/---

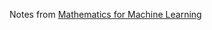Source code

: Notes from [Mathematics for Machine Learning](https://github.com/mml-book/mml-book.github.io/blob/master/book/mml-book.pdf)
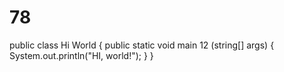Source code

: # 78
public class Hi World {
    public static void main 12 (string[] args) {
        System.out.println("HI, world!");
    }
}
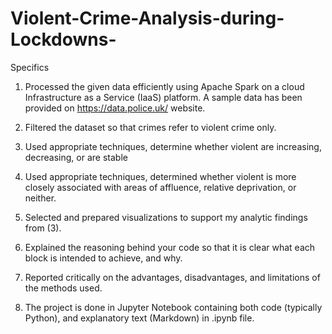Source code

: # Violent-Crime-Analysis-during-Lockdowns-

Specifics
1. Processed the given data efficiently using Apache Spark on a cloud Infrastructure as a Service (IaaS)
platform. A sample data has been provided on https://data.police.uk/ website.

2. Filtered the dataset so that crimes refer to violent crime only.

3. Used appropriate techniques, determine whether violent are increasing, decreasing, or are stable

4. Used appropriate techniques, determined whether violent is more closely associated with areas of
affluence, relative deprivation, or neither.

5. Selected and prepared visualizations to support my analytic findings from (3).

6. Explained the reasoning behind your code so that it is clear what each block is intended to achieve, and why.

7. Reported critically on the advantages, disadvantages, and limitations of the methods used.

8. The project is done in Jupyter Notebook containing both code (typically Python), and explanatory text
(Markdown) in .ipynb file.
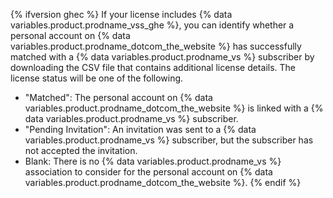 {% ifversion ghec %}
If your license includes {% data variables.product.prodname_vss_ghe %}, you can identify whether a personal account on {% data variables.product.prodname_dotcom_the_website %} has successfully matched with a {% data variables.product.prodname_vs %} subscriber by downloading the CSV file that contains additional license details. The license status will be one of the following.
- "Matched": The personal account on {% data variables.product.prodname_dotcom_the_website %} is linked with a {% data variables.product.prodname_vs %} subscriber.
- "Pending Invitation": An invitation was sent to a {% data variables.product.prodname_vs %} subscriber, but the subscriber has not accepted the invitation. 
- Blank: There is no {% data variables.product.prodname_vs %} association to consider for the personal account on {% data variables.product.prodname_dotcom_the_website %}.
{% endif %}

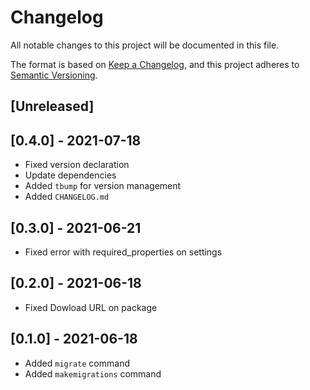 # Changelog

All notable changes to this project will be documented in this file.

The format is based on [Keep a Changelog](https://keepachangelog.com/en/1.0.0/),
and this project adheres to [Semantic Versioning](https://semver.org/spec/v2.0.0.html).

## [Unreleased]

## [0.4.0] - 2021-07-18

- Fixed version declaration
- Update dependencies
- Added `tbump` for version management
- Added `CHANGELOG.md`

## [0.3.0] - 2021-06-21

- Fixed error with required_properties on settings

## [0.2.0] - 2021-06-18

- Fixed Dowload URL on package

## [0.1.0] - 2021-06-18

- Added `migrate` command
- Added `makemigrations` command
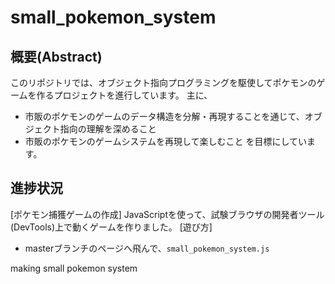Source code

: # small_pokemon_system
## 概要(Abstract)
このリポジトリでは、オブジェクト指向プログラミングを駆使してポケモンのゲームを作るプロジェクトを進行しています。
主に、
 - 市販のポケモンのゲームのデータ構造を分解・再現することを通じて、オブジェクト指向の理解を深めること
 - 市販のポケモンのゲームシステムを再現して楽しむこと
を目標にしています。

## 進捗状況
[ポケモン捕獲ゲームの作成] 
JavaScriptを使って、試験ブラウザの開発者ツール(DevTools)上で動くゲームを作りました。
[遊び方]
 - masterブランチのページへ飛んで、`small_pokemon_system.js`

making small pokemon system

\---

Exercise: Would you repeat the entries exactly, keeping the images out?

Output for this task:
Source code

: Notes from [Mathematics for Machine Learning](https://github.com/mml-book/mml-book.github.io/blob/master/book/mml-book.pdf)
Source code

: # 78
public class Hi World {
    public static void main 12 (string[] args) {
        System.out.println("HI, world!");
    }
}
Source code

: # Violent-Crime-Analysis-during-Lockdowns-

Specifics
1. Processed the given data efficiently using Apache Spark on a cloud Infrastructure as a Service (IaaS)
platform. A sample data has been provided on https://data.police.uk/ website.

2. Filtered the dataset so that crimes refer to violent crime only.

3. Used appropriate techniques, determine whether violent are increasing, decreasing, or are stable

4. Used appropriate techniques, determined whether violent is more closely associated with areas of
affluence, relative deprivation, or neither.

5. Selected and prepared visualizations to support my analytic findings from (3).

6. Explained the reasoning behind your code so that it is clear what each block is intended to achieve, and why.

7. Reported critically on the advantages, disadvantages, and limitations of the methods used.

8. The project is done in Jupyter Notebook containing both code (typically Python), and explanatory text
(Markdown) in .ipynb file.
 {% ifversion ghec %}
If your license includes {% data variables.product.prodname_vss_ghe %}, you can identify whether a personal account on {% data variables.product.prodname_dotcom_the_website %} has successfully matched with a {% data variables.product.prodname_vs %} subscriber by downloading the CSV file that contains additional license details. The license status will be one of the following.
- "Matched": The personal account on {% data variables.product.prodname_dotcom_the_website %} is linked with a {% data variables.product.prodname_vs %} subscriber.
- "Pending Invitation": An invitation was sent to a {% data variables.product.prodname_vs %} subscriber, but the subscriber has not accepted the invitation. 
- Blank: There is no {% data variables.product.prodname_vs %} association to consider for the personal account on {% data variables.product.prodname_dotcom_the_website %}.
{% endif %}

 # Changelog

All notable changes to this project will be documented in this file.

The format is based on [Keep a Changelog](https://keepachangelog.com/en/1.0.0/),
and this project adheres to [Semantic Versioning](https://semver.org/spec/v2.0.0.html).

## [Unreleased]

## [0.4.0] - 2021-07-18

- Fixed version declaration
- Update dependencies
- Added `tbump` for version management
- Added `CHANGELOG.md`

## [0.3.0] - 2021-06-21

- Fixed error with required_properties on settings

## [0.2.0] - 2021-06-18

- Fixed Dowload URL on package

## [0.1.0] - 2021-06-18

- Added `migrate` command
- Added `makemigrations` command
Source code

: # small_pokemon_system
## 概要(Abstract)
このリポジトリでは、オブジェクト指向プログラミングを駆使してポケモンのゲームを作るプロジェクトを進行しています。
主に、
 - 市販のポケモンのゲームのデータ構造を分解・再現することを通じて、オブジェクト指向の理解を深めること
 - 市販のポケモンのゲームシステムを再現して楽しむこと
を目標にしています。

## 進捗状況
[ポケモン捕獲ゲームの作成] 
JavaScriptを使って、試験ブラウザの開発者ツール(DevTools)上で動くゲームを作りました。
[遊び方]
 - masterブランチのページへ飛んで、`small_pokemon_system.js`

making small pokemon system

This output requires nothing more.